• [RECORDS SUPPLIED]
________

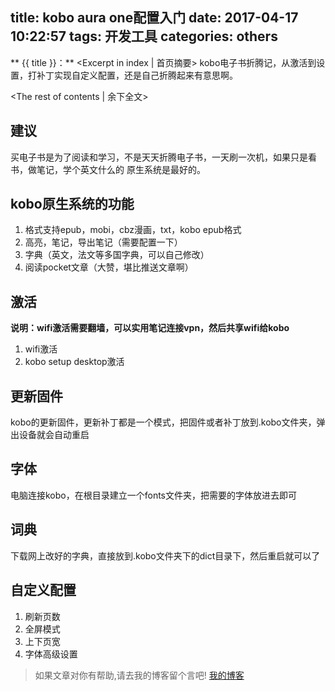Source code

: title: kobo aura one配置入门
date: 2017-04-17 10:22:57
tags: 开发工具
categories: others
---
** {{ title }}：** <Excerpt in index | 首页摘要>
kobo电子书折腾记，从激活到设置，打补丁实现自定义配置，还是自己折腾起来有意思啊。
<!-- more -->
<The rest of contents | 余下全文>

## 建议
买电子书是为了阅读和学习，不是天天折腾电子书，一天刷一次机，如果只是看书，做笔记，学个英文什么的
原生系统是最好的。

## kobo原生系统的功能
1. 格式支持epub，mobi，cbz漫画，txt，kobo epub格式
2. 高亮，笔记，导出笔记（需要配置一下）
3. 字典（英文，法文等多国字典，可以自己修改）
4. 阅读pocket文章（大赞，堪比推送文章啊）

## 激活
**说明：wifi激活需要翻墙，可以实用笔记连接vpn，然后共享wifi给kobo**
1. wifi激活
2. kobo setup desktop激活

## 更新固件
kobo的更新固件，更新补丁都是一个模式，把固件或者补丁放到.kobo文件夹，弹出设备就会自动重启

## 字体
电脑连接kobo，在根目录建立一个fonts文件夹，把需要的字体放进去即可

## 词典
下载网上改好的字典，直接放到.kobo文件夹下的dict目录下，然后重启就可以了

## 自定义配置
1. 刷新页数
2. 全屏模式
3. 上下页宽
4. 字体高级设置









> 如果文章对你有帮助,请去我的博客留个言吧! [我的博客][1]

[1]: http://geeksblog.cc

________

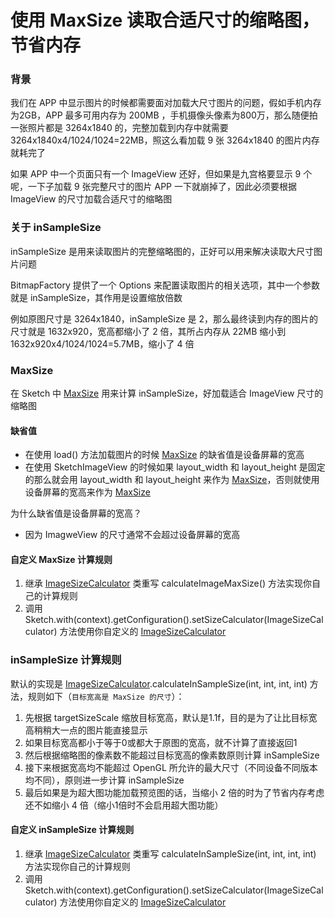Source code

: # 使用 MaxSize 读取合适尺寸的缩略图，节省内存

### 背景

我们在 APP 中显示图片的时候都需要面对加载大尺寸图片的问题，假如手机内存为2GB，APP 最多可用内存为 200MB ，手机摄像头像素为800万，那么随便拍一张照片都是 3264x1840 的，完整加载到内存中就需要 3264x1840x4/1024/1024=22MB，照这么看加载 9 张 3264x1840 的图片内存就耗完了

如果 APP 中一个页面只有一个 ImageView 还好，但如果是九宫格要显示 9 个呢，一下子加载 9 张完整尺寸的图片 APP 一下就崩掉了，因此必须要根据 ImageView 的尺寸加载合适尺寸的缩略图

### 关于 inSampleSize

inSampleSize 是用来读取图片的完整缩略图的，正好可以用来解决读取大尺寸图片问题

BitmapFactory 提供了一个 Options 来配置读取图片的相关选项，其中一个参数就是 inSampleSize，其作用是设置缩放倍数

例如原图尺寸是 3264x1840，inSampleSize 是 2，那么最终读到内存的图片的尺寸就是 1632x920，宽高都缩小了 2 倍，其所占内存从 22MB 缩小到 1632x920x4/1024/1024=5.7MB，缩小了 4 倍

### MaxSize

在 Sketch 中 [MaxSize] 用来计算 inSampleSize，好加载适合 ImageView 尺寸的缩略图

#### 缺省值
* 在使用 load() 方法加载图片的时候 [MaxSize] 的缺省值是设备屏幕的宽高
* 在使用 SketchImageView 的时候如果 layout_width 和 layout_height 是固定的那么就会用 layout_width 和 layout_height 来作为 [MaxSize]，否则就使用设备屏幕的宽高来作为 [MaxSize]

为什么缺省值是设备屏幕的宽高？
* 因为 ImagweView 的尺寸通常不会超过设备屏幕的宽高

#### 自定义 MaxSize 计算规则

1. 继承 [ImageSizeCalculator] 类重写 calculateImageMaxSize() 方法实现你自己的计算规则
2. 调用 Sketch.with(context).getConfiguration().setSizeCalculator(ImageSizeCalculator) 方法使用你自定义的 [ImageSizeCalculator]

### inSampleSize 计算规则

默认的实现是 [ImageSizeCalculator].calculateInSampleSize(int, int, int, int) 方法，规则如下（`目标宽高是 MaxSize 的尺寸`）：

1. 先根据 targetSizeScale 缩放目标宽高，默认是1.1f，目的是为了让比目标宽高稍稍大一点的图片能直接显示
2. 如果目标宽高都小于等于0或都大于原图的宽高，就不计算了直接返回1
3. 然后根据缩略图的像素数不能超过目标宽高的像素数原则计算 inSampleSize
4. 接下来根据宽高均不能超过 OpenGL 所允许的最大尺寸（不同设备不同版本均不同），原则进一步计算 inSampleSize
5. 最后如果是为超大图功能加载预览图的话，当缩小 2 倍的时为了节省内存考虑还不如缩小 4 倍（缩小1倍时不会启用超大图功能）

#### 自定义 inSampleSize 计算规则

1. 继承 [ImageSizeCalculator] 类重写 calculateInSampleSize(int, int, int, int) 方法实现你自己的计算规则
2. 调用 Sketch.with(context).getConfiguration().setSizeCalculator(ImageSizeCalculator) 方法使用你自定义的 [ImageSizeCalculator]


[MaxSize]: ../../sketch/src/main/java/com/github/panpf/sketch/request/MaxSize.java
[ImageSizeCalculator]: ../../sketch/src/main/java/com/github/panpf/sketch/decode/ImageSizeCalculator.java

________

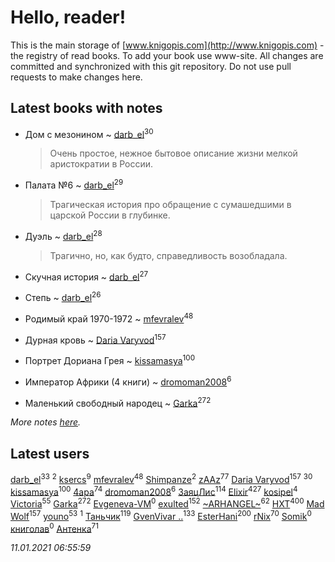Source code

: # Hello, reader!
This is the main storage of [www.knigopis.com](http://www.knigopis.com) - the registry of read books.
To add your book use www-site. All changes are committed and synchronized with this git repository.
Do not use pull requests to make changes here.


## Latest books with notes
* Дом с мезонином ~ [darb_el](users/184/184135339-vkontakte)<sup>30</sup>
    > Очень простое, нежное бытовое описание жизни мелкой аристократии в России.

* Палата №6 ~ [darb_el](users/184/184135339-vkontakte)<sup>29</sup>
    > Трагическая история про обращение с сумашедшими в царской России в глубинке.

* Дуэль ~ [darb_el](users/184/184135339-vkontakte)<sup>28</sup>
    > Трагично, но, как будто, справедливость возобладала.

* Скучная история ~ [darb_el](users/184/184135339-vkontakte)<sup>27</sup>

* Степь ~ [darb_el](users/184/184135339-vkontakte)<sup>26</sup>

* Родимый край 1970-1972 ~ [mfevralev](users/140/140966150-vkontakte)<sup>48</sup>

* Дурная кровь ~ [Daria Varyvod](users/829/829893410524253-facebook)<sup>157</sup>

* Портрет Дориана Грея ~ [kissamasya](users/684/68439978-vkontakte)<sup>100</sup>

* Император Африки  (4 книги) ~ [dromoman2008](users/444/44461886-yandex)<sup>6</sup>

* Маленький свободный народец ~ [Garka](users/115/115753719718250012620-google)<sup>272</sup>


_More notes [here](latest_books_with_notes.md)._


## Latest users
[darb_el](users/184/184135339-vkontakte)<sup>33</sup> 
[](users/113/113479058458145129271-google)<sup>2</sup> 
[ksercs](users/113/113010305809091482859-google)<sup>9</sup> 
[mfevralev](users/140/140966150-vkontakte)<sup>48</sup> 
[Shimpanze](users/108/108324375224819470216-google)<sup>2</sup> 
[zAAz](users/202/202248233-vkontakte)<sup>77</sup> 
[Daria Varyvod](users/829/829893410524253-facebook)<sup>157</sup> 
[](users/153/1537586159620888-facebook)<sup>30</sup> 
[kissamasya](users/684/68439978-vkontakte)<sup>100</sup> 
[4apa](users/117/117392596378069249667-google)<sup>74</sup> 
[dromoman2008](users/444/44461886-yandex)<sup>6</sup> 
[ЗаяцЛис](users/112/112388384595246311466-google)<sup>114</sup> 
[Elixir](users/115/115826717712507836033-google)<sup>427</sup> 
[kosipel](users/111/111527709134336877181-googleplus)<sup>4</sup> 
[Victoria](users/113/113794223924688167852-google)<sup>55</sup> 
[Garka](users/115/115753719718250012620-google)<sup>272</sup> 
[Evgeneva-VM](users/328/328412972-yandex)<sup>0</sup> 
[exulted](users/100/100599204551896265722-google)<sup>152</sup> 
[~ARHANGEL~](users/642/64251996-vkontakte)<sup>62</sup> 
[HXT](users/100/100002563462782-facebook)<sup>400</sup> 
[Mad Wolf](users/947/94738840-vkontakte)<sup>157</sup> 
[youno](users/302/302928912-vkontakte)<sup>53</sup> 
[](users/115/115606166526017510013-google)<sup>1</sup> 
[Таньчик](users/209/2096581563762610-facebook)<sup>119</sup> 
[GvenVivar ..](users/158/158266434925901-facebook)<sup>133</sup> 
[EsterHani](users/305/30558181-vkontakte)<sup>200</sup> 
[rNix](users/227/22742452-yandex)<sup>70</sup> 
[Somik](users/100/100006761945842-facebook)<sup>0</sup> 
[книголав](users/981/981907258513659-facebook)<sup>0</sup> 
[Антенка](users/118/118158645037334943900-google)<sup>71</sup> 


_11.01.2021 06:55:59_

________

• [BRIEF] Retype exactly, and only, the lines above from the one where "аристократии в России." occurs up to and including the one where "Степь ~ [darb_el](users/184/184135339-vkontakte)<sup>26</sup>" occurs.

• [WRITTEN RESPONSE]
    > Очень простое, нежное бытовое описание жизни мелкой аристократии в России.

* Палата №6 ~ [darb_el](users/184/184135339-vkontakte)<sup>29</sup>
    > Трагическая история про обращение с сумашедшими в царской России в глубинке.

* Дуэль ~ [darb_el](users/184/184135339-vkontakte)<sup>28</sup>
    > Трагично, но, как будто, справедливость возобладала.

* Скучная история ~ [darb_el](users/184/184135339-vkontakte)<sup>27</sup>

* Степь ~ [darb_el](users/184/184135339-vkontakte)<sup>26</sup>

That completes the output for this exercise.